Sunday, December 3, 2017

Doughboy Basics: What Did the Doughboys Contribute to the Allied War Effort?

Let me form this posting around several blanket statements.

1.  America Did Not Win the War Single-Handed, but Its Entry Probably Prevented a German Victory.

The second part of this statement might seem controversial, but consider the following facts. Even with America on board, by the end of 1917, the Central Powers (discounting the food shortages on their home front briefly) appeared to be winning the World War. Russia and Rumania had been defeated and Italy required major reinforcement by its Allies to stay in the war. Salonika was a manpower-draining sore. Lloyd George—after Passchendaele—had no wish to provide replacement forces for a new offensive for General Haig's Army. Pétain's French Army was incapable of large offensive operations.  

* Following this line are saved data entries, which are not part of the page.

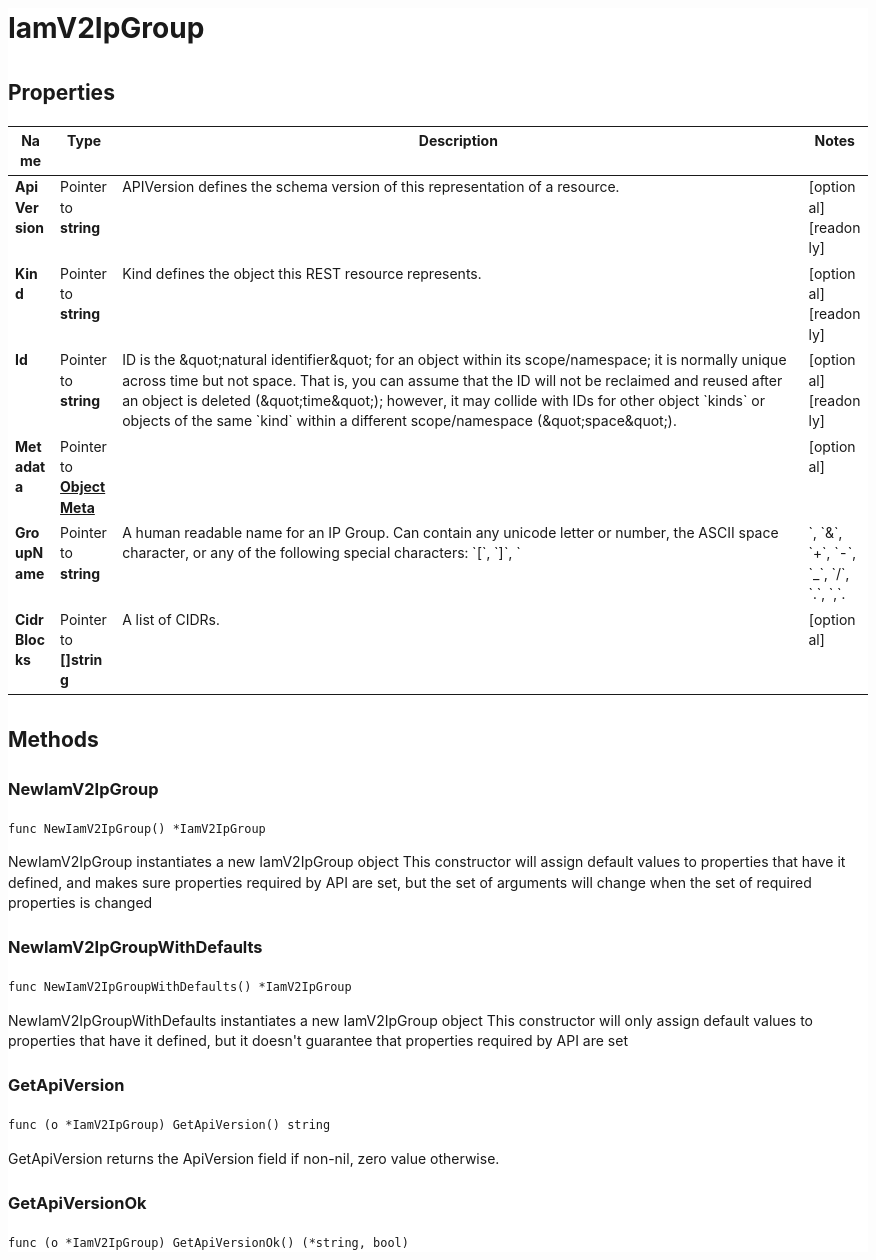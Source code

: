 # IamV2IpGroup

## Properties

Name | Type | Description | Notes
------------ | ------------- | ------------- | -------------
**ApiVersion** | Pointer to **string** | APIVersion defines the schema version of this representation of a resource. | [optional] [readonly] 
**Kind** | Pointer to **string** | Kind defines the object this REST resource represents. | [optional] [readonly] 
**Id** | Pointer to **string** | ID is the \&quot;natural identifier\&quot; for an object within its scope/namespace; it is normally unique across time but not space. That is, you can assume that the ID will not be reclaimed and reused after an object is deleted (\&quot;time\&quot;); however, it may collide with IDs for other object &#x60;kinds&#x60; or objects of the same &#x60;kind&#x60; within a different scope/namespace (\&quot;space\&quot;). | [optional] [readonly] 
**Metadata** | Pointer to [**ObjectMeta**](ObjectMeta.md) |  | [optional] 
**GroupName** | Pointer to **string** | A human readable name for an IP Group. Can contain any unicode letter or number, the ASCII space character, or any of the following special characters: &#x60;[&#x60;, &#x60;]&#x60;, &#x60;|&#x60;, &#x60;&amp;&#x60;, &#x60;+&#x60;, &#x60;-&#x60;, &#x60;_&#x60;, &#x60;/&#x60;, &#x60;.&#x60;, &#x60;,&#x60;.  | [optional] 
**CidrBlocks** | Pointer to **[]string** | A list of CIDRs. | [optional] 

## Methods

### NewIamV2IpGroup

`func NewIamV2IpGroup() *IamV2IpGroup`

NewIamV2IpGroup instantiates a new IamV2IpGroup object
This constructor will assign default values to properties that have it defined,
and makes sure properties required by API are set, but the set of arguments
will change when the set of required properties is changed

### NewIamV2IpGroupWithDefaults

`func NewIamV2IpGroupWithDefaults() *IamV2IpGroup`

NewIamV2IpGroupWithDefaults instantiates a new IamV2IpGroup object
This constructor will only assign default values to properties that have it defined,
but it doesn't guarantee that properties required by API are set

### GetApiVersion

`func (o *IamV2IpGroup) GetApiVersion() string`

GetApiVersion returns the ApiVersion field if non-nil, zero value otherwise.

### GetApiVersionOk

`func (o *IamV2IpGroup) GetApiVersionOk() (*string, bool)`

This would have been the state of affairs whether or not America was in the war.  But, absent the U.S. involvement, Germany would have had a good chance of winning the war with a highly advantageous negotiated settlement. Its optimal strategy would have been to go on the defensive in the west and use the men who were not needed to garrison the newly won territories in the east to restore its agricultural and food distribution systems. The Allies (absent the American reinforcements) simply would not have had the offensive power to push the German Army out of Belgium and France. Maybe fighting would have continued into 1918, even 1919, but at some point a settlement would have been reached. Germany would have held on to all its occupied territory in both the east and west and we would be living in a different world today (maybe better,  who knows?). But in any case, this strategy was not available, because they HAD gotten the Americans involved by fatally opting for unrestricted U-boat warfare a year earlier. This discussion continues in Point 3 below. 

2.  The AEF and U.S. Navy Did Provide Almost Immediate Critical Support for the Allies in Several Areas:  (This Was Before the AEF Was Substantial Enough to Fight)

     a. An expanded port-warehousing-railroad infrastructure benefiting all the     
         Allied Powers

     b.  Medical and nursing personnel for the French and British forces

     c.  Sufficient escort ships to make the convoy system viable

    d.  Boosted Allied morale, especially for the French, rejuvenating both the 
         citizenry and soldiery for the brutal 1918 campaign

3. The Threat of Millions of Americans Arriving on the Western Front Forced the Germans to Launch Their Spring Offensives, Which Gave the Allies an Opportunity for Victory

We made the point above that at the end of 1917, the Central Powers appeared to be winning the war. However, as with all the major combatants, they were simply running out of men. Toward the end of 1917, Hindenburg and Ludendorff saw that—despite the promises of the German admirals—there was no stopping the flow of U.S. troops  across the Atlantic. Millions would be arriving by mid-1918 and millions more in 1919. At some time in the future, their forces in the west would simply be swamped.  As 1918 opened, they had the choice to negotiate for a settlement, which by that time would have involved considerable concessions, given the Allies strengthening hand with the Yanks arriving, or throw the dice for a chance to win a much more advantageous position in post-combat negotiations.  They chose the latter and eventually lost the war.

4. When the AEF Was Ready to Fight, Pershing's Forces Fought in Ten Major Battles, Six of Which—Had the Allies Lost—Could Have Changed the Outcome of the War.

     a.  The Defense of the Marne River Line in May and June 1918

     b.  The Defense Against German Champagne-Marne Offensive of July 1918

     c.  The Offensive Phase of the Second Battle of the Marne, 
          July–September 1918

     d.  The St. Mihiel Offensive, September 1918

     e.  The Breaking of the Hindenburg Line, September 1918

     f.  The Meuse-Argonne Offensive, September–November 1918


  1. Base Hospital #9, the Cornell/New York Hospital unit, arrived in France August 20, 1917. Medical and nursing staff spent September setting up the hospital in Chateauroux and making short trips to English and French hospitals for training. By October 1917 four groups of surgeons were deployed to Allied units near and at the front. American medical teams were providing that "critical support" of the Allies. By March of 1918. American soldiers in France numbered 318,000. Admissions to Base Hospital #9, located away from the front, numbered 1,203 in April, up from 751 in March. The A.E.F. was actively in the war and the base hospitals sent to England and France in the summer of 1917 were fully prepared. My father, a surgeon, wrote his friend back home: "We can now see the necessity for having come over so early and these six months been well filled."

  2. Terrific, perceptive, analysis. The historical record strongly supports you. Well done.